Sebastian noted that they all appeared in the dark about the emperor’s newest weapons, the warlocks and soldiers that wore black armor to absorb the elements. Whether it was supposed to be a secret or not, the mage felt they needed to know what they might face in the field fighting the dark armies of the emperor.

“We’ve run into new troops wearing armor treated to absorb elemental magic like a night shield. Whether it is worn by orcs and goblins unable to use magic or one of their warlocks, the armor works pretty well to disrupt our magical attacks. Powerful lightning like that of Ashleen,” he gestured to the wilder, who waved from her seat, “or the light spells can break the armor, but the last group of orcs I ran into with the armor seemed to have improved their gear already. It took several light spells to destroy the armor and merely cracked it will continue to protect them from elemental magic.”

Noticing the concern on the faces of these veteran mages, Sebastian knew that the best thing for them was to train to learn what they needed to know to protect them. “Alright, let’s get to work.”

Calling out the night shield spell five times Sebastian projected three at ground level and two in the air bringing jaws dropping from the act. He had forgotten that most battle mages only held their shields on their arms or at the tips of their fingers. After battling wizards in the tournament and finding uses for the magic battling the black ships of the emperor, it had become common place to him and he realized how much he had already changed in just over a year.

“Alright, let’s see you try the light spells,” he declared walking free of his shields and directing Lysbeth by the shoulder to face one of the shields square.

Ashleen looked inspired and walked over to Mecklin and Frell individually before the young woman followed Sebastian’s lead and created night shields for each group to work with so the other two mages could work unfettered by the spells. She found another seat across from the battle mages who looked at the hovering targets held effortlessly by the wizard and Sebastian.

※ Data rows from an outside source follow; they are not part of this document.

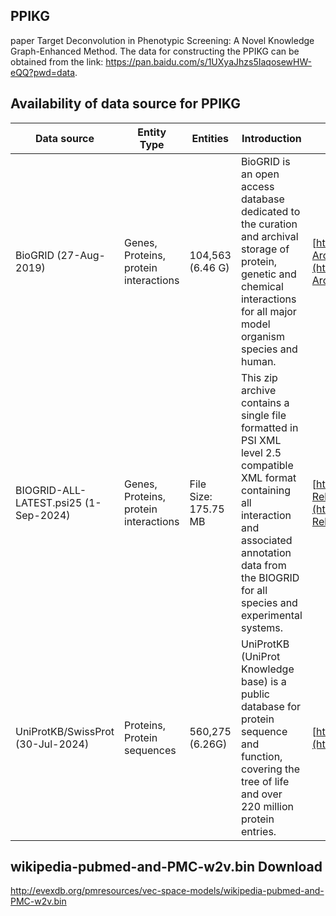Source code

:## PPIKG
paper Target Deconvolution in Phenotypic Screening: A Novel Knowledge Graph-Enhanced Method.
The data for constructing the PPIKG can be obtained from the link: https://pan.baidu.com/s/1UXyaJhzs5IaqosewHW-eQQ?pwd=data.


## Availability of data source for PPIKG 

| Data source             | Entity Type    | Entities   | Introduction       | Download link                             |
|-------------------------|------------|------------|--------------------|------------------------------------------|
| BioGRID (27-Aug-2019)   | Genes, Proteins, protein interactions   | 104,563 (6.46 G)    | BioGRID is an open access database dedicated to the curation and archival storage of protein, genetic and chemical interactions for all major model organism species and human. | [https://downloads.thebiogrid.org/BioGRID/Release-Archive/BIOGRID-4.4.235/](https://downloads.thebiogrid.org/BioGRID/Release-Archive/BIOGRID-4.4.235/) |
| BIOGRID-ALL-LATEST.psi25 (1-Sep-2024)   | Genes, Proteins, protein interactions   | File Size: 175.75 MB | This zip archive contains a single file formatted in PSI XML level 2.5 compatible XML format containing all interaction and associated annotation data from the BIOGRID for all species and experimental systems. | [https://downloads.thebiogrid.org/File/BioGRID/Latest-Release/BIOGRID-ALL-LATEST.psi25.zip](https://downloads.thebiogrid.org/File/BioGRID/Latest-Release/BIOGRID-ALL-LATEST.psi25.zip) |
| UniProtKB/SwissProt (30-Jul-2024)   | Proteins, Protein sequences  | 560,275 (6.26G)| UniProtKB (UniProt Knowledge base) is a public database for protein sequence and function, covering the tree of life and over 220 million protein entries.| [https://www.uniprot.org/help/downloads](https://www.uniprot.org/help/downloads) |


## wikipedia-pubmed-and-PMC-w2v.bin Download
http://evexdb.org/pmresources/vec-space-models/wikipedia-pubmed-and-PMC-w2v.bin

They were veterans and old enough for even the most shocking things to wear off quickly, however, and soon they were all working on their light spells. When one would succeed, Sebastian or Ashleen would replace the shields letting the battle mages continue their practice.

He was rather satisfied to see that most of them were calling light up easily by the end of the morning.

By the end of the session, most of the mages needed to go to a refreshments table for food as well as drink. Sebastian was there drinking a cup of juice enjoying the sugars and liquid refreshment when a shadow darkened his view. Jeriah and the friend who had tended him, Yoran, stood before him. The larger man still frowned at him and Sebastian thought maybe there would be another problem between them. Jeriah had woken and joined Frell’s group quietly enough, but Sebastian waited to see what the man wanted.

Rubbing his neck, Jeriah suddenly appeared unsure of what to say, but finally he adopted his frown again and blurted, “OK, how are you and that wizard projecting so many shield at once; and they are nowhere near you?”

“Were you here to see the wizards’ duels?” Sebastian asked calmly as he held his cup before him. The man looked ornery, but his question proved that he had at least come to respect his magical ability, if nothing else.

Jeriah nodded.

“Wizards are pretty much rubbish in a close fight.”

Ashleen complained, “Hey!”

He knew she was just joking, but Sebastian still smiled at the girl and said, “I can give you a shield and sword and we both know that you would try to use your lightning. It’s your better skill, that’s all.”